■ **Records for this task**

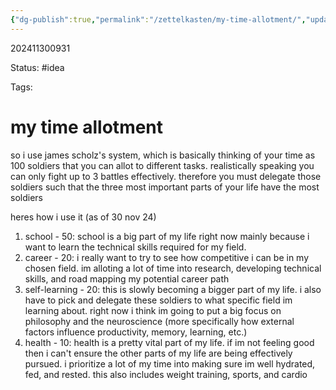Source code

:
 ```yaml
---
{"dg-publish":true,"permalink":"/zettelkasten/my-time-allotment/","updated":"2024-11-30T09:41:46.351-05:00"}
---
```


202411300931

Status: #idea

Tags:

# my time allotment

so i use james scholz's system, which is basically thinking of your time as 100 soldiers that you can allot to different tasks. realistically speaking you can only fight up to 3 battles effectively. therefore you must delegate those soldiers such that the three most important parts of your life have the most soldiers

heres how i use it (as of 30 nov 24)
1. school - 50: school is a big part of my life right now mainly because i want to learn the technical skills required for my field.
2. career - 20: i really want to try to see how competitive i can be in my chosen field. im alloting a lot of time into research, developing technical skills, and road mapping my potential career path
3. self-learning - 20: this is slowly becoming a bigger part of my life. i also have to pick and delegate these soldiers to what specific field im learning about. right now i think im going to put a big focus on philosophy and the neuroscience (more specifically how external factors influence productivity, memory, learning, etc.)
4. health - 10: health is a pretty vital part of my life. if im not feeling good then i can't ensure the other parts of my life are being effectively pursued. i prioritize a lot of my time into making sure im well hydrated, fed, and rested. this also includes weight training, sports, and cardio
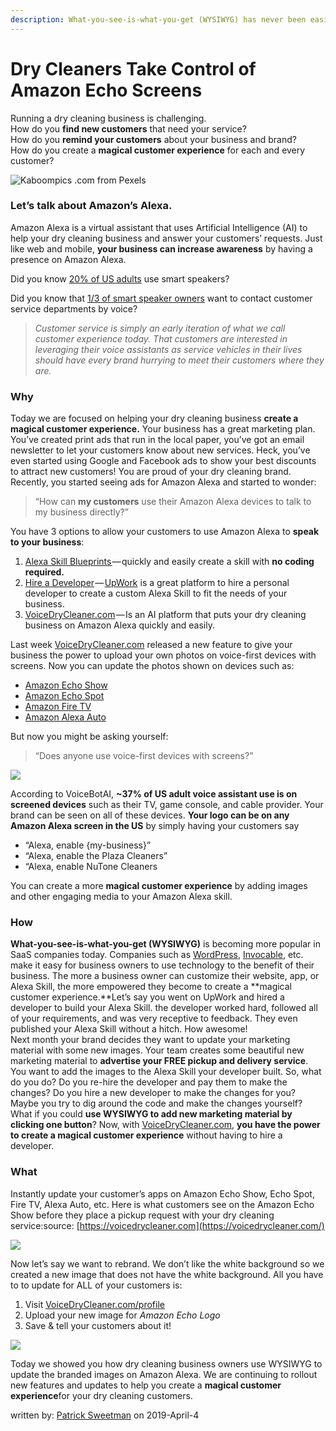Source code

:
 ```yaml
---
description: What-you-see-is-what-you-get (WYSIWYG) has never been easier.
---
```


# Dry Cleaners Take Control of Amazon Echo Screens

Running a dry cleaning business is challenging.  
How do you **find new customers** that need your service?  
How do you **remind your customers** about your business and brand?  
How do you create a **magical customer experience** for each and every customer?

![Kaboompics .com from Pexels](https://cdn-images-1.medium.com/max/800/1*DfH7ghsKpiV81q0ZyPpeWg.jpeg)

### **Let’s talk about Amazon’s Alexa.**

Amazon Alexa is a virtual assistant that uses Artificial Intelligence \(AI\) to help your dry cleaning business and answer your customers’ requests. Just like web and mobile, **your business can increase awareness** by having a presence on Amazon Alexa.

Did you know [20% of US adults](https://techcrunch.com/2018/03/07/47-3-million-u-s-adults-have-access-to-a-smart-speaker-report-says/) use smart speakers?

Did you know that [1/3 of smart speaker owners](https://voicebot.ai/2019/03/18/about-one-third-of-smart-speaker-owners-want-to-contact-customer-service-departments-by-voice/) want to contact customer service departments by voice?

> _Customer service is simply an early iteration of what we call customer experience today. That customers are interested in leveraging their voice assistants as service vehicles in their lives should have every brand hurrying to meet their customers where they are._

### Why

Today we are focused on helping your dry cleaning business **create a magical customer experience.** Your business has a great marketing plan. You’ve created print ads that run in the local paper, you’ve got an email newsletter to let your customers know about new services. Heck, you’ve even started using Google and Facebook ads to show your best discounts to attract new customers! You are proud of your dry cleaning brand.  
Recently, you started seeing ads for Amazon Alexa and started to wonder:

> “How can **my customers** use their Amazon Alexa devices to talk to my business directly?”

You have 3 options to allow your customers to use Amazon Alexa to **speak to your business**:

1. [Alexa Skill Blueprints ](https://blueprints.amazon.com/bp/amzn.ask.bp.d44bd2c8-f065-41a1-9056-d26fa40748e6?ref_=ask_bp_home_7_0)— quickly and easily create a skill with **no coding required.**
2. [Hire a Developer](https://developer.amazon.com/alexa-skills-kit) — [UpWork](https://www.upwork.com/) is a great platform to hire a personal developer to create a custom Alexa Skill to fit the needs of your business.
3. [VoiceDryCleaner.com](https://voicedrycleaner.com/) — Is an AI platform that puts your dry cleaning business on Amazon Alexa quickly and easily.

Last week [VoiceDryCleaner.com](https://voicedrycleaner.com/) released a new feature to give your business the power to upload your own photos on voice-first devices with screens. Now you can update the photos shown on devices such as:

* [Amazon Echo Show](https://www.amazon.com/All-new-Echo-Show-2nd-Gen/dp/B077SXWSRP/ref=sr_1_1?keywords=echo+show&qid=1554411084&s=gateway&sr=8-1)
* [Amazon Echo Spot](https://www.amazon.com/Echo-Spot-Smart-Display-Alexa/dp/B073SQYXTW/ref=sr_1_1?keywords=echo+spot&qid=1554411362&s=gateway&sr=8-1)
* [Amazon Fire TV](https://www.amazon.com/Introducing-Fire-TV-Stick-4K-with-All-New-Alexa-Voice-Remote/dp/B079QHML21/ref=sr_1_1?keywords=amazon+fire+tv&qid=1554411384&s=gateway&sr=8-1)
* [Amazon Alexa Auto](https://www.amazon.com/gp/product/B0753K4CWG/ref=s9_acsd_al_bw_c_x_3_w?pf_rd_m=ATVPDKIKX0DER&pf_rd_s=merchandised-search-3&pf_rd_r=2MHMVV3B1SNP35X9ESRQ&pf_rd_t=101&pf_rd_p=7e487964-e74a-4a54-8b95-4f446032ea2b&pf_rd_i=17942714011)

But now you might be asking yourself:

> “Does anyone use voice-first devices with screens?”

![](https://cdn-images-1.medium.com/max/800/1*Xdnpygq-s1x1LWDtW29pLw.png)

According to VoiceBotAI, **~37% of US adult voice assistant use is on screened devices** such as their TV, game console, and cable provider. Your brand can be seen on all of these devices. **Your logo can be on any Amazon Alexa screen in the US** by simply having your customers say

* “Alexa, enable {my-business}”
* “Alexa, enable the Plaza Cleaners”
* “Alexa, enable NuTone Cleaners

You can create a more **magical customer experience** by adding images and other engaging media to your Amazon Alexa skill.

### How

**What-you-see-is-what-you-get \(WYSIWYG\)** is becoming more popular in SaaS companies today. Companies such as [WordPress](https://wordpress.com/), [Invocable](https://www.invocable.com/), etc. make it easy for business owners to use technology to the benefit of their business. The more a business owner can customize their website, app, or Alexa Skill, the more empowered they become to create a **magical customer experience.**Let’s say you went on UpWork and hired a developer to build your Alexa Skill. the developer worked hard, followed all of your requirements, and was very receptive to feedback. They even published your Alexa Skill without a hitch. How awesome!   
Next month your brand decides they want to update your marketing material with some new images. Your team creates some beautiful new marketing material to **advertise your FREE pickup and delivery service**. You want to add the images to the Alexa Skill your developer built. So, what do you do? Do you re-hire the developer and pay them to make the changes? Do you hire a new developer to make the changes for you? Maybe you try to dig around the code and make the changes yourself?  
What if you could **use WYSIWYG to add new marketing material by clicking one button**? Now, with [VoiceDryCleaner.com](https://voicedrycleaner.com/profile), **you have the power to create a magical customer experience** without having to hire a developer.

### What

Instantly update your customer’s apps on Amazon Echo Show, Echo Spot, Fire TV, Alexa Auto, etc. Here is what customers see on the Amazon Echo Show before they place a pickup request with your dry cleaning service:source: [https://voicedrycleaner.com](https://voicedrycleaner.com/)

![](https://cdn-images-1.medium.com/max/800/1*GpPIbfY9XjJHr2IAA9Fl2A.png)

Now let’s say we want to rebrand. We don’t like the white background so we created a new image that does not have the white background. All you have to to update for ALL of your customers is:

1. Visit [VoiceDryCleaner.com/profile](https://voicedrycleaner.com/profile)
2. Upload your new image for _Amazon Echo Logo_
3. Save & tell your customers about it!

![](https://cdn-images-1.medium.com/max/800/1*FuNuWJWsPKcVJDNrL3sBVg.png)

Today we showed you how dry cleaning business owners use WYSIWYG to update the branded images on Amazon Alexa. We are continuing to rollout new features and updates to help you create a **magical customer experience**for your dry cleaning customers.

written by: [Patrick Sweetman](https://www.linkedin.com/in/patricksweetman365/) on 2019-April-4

* * *

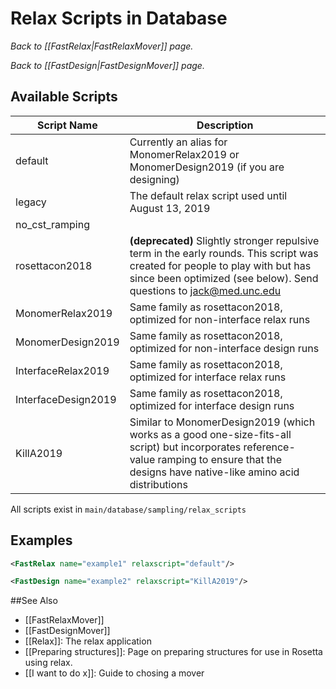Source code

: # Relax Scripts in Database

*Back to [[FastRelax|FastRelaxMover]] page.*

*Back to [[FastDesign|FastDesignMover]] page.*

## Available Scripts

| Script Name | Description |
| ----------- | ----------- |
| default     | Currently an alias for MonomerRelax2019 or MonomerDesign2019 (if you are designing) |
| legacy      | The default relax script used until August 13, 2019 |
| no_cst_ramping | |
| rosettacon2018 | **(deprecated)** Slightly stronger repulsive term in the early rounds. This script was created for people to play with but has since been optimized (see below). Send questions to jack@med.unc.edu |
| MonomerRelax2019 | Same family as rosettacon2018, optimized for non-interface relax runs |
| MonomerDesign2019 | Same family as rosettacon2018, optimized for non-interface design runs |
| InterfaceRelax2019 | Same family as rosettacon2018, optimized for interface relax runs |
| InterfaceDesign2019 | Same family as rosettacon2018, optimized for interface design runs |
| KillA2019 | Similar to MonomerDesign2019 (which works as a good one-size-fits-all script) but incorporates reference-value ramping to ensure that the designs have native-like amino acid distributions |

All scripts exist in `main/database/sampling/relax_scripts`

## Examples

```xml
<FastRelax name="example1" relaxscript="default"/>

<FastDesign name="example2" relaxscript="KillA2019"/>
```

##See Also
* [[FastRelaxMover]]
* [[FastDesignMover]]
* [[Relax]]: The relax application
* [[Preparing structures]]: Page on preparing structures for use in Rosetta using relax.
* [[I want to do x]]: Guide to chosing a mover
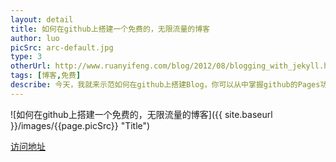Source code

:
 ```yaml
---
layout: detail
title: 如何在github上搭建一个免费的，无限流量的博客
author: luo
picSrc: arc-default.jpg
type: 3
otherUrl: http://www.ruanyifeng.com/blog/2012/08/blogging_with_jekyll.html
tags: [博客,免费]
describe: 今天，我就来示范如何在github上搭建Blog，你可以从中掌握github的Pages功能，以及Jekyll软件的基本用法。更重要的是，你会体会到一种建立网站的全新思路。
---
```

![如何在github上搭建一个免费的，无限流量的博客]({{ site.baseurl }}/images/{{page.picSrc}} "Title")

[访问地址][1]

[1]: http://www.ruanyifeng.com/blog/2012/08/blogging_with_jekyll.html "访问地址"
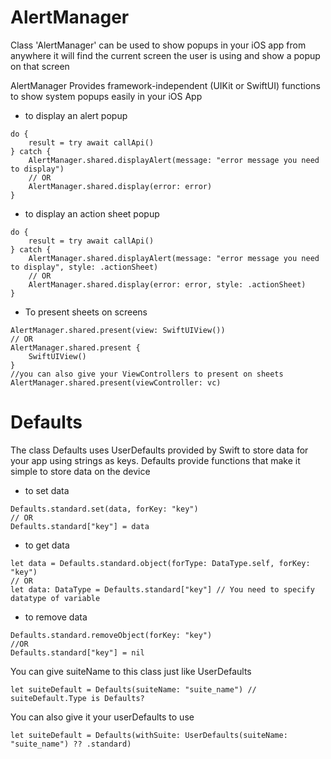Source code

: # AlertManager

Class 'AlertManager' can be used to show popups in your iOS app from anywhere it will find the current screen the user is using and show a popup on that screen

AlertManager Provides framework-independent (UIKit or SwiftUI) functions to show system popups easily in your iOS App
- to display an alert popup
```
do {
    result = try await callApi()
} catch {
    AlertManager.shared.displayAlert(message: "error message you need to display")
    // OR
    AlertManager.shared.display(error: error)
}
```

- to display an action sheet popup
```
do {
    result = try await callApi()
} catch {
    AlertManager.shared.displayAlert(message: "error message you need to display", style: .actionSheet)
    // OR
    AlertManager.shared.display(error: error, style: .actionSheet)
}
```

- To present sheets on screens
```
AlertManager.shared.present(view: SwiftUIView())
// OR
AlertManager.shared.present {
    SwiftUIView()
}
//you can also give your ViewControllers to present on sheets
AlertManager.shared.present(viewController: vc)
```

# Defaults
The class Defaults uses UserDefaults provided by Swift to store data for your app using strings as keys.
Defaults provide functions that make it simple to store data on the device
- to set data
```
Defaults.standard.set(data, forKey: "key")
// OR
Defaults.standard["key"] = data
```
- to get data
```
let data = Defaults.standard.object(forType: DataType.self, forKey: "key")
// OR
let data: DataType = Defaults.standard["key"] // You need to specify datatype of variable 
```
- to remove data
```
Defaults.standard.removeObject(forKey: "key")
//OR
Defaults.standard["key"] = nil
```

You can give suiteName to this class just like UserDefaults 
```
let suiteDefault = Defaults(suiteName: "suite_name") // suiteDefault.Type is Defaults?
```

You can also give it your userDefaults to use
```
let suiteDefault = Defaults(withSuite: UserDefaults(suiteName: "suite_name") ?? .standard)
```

■ **Activity**
Using the records above, copy word for word the line with "2. Upload your", the line with "written by: [Patrick", and every line between them.

■ **Written solution**
2. Upload your new image for _Amazon Echo Logo_
3. Save & tell your customers about it!

![](https://cdn-images-1.medium.com/max/800/1*FuNuWJWsPKcVJDNrL3sBVg.png)

Today we showed you how dry cleaning business owners use WYSIWYG to update the branded images on Amazon Alexa. We are continuing to rollout new features and updates to help you create a **magical customer experience**for your dry cleaning customers.

written by: [Patrick Sweetman](https://www.linkedin.com/in/patricksweetman365/) on 2019-April-4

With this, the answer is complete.